Modifié le mercredi 16 septembre 2009 12:08

35ème journée de L1 : 13/05/09

35ème journée de L1 : 13/05/09
NICE 0-2 OM
AVEC AUTORITE
13/05/09 - Nice 0-2 OM

Avec autorité et sérieux, l'OM est allé s'imposer à Nice grâce à Niang et Brandao. Il garde sa place de leader alors que Bordeaux est allé gagner à Valenciennes.


NICE 0-2 OM
0-1 Niang (26e)
0-2 Brandao (60e)


Du bon travail. C'est ce qui ressort de la victoire olympienne à Nice. Elle fut exécutée avec le sérieux et l'application nécessaires pour offrir à l'OM son septième succès de rang à l'extérieur et de garder le leadership du championnat. Car même si le statu quo se poursuit à la tête de la L1 avec la victoire de Bordeaux à Valenciennes (1-2), la première place est préservée.
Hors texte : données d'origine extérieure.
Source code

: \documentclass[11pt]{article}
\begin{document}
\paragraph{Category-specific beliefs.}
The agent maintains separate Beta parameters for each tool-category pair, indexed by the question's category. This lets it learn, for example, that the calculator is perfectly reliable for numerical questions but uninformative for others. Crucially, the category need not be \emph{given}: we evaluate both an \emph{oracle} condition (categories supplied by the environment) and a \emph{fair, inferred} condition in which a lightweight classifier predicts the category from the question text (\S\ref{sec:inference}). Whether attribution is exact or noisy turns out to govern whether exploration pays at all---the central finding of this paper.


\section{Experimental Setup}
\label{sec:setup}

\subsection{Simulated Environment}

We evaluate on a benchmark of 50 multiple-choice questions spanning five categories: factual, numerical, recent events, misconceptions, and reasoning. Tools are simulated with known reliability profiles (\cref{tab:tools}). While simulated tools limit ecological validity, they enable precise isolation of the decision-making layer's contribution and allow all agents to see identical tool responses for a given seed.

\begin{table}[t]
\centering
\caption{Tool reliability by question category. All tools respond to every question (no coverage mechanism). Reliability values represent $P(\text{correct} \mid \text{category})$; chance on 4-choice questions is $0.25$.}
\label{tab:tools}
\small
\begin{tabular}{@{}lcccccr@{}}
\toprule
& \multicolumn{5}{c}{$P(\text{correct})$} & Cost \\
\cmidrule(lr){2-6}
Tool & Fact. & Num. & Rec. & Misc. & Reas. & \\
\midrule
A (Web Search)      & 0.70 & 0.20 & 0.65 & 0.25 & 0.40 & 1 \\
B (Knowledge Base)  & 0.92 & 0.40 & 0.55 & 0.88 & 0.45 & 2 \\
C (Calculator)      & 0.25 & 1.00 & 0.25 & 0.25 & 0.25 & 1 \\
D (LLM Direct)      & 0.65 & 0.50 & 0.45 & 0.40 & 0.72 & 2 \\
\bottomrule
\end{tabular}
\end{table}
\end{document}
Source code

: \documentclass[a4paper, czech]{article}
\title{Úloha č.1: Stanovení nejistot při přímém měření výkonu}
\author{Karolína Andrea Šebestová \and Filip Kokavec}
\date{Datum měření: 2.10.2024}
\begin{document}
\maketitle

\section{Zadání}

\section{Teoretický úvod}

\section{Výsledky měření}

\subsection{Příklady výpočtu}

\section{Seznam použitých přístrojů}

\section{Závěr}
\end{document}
Mieux, le but de Brandao ce mercredi permet de porter à deux unités l'avantage à la différence de buts.
Sans s'affoler et en faisant preuve d'un réalisme froid en terres niçoises, les Marseillais poursuivent donc sur leur voie royale et donnent après chaque journée un peu plus de corps à la thèse d'une fin de saison aux grandes promesses. Annoncé comme périlleux, le match au stade du Ray n'eut en fait pas grand-chose de l'opération commando même si les chevilles de Valbuena ont souffert et que M. Bré a du sortir sa demi-douzaine d'avertissements. Si Nice n'offrit pas le mordant attendu, l'OM géra, lui, sa partie avec la «sérénité» que demandait Erik Gerets dans la semaine.
Avec un but par mi-temps grâce à Niang et Brandao, l'affaire fut réglée avec application. Un tir croisé lumineux pour le Sénégalais, la conclusion d'un contre-éclair pour le Brésilien, les deux illustrations d'un boulot bien fait. «Le jeu de mon équipe a été impressionnant» lançait même le coach après le match.


Le jeu


Une mainmise des Olympiens sur la partie qui se manifestait dès les premiers instants. En monopolisant la balle, ils usaient souvent des ailes où les deux revenants Taiwo et Bonnart offraient d'intéressantes solutions. Si l'entrée en matière était bonne, le but niçois n'était pourtant pas assailli hormis la frappe bien trop enlevée de Ben Arfa (10e). Et la première véritable occasion fut la bonne. Sur un ballon récupéré dos au but, Niang se remettait dans le sens de la marche et plaçait depuis l'entrée de la surface un tir croisé chirurgical dans le petit filet d'Ospina (26e, 0-1). Le Sénégalais d'inscrire là le premier but olympien en première période depuis la mi-mars et la victoire au Parc des Princes.
Jusque-là plutôt inerte, Nice montrait un début de rébellion dans la foulée. Mandanda s'étirait bien pour sortir le coup franc de Ben Saada et la reprise d'Hellebuyck dans la continuité était hors-cadre (28e). Malgré la bonne frappe croisée de Ben Saada (37e), l'OM gérait au mieux et offrait un nouveau moment d'angoisse aux supporters du Ray. Sur une longue ouverture, la déviation de la tête de Brandao lançait Niang qui passait son vis-à-vis en vitesse mais son centre était repris par Kanté devant le but vide (41e).
La rencontre gardait la même configuration en deuxième période. Avec notamment un Cheyrou omniprésent au milieu de terrain, l'équipe transpirait une puissance collective globale. Et d'enfoncer le clou sur un contre modèle alors que Nice s'approchait timidement des buts marseillais. Sur une belle remontée de balle dans une arrière-garde niçoise désertée, Ben Arfa lançait Taiwo sur l'aile qui centrait sur la tête de Brandao esseulé au deuxième poteau et qui n'avait plus qu'à marquer (60e, 0-2). De quoi voir venir mais l'appétit insatiable de Niang l'amenait à offrir un nouveau raid ponctué d'une frappe au-dessus (70e). Et alors que le coup franc de Ben Arfa était capté par Ospina (78e), plus rien ne semblait pouvoir contrecarrer cette nouvelle illustration de la marche en avant olympienne.
Mandanda claquait tout de même le coup franc travaillé de Sablé (90e+2) mais ce n'était pas assez pour effacer l'impression de force qu'aura dégagé l'OM tout au long de la partie. «Ce soir, ils étaient content d'être joueurs de football» comme le décrivait joliment le coach dans les couloirs du Ray. Qu'ils gardent cette joie jusqu'au bout en commençant par dimanche pour la réception de Lyon.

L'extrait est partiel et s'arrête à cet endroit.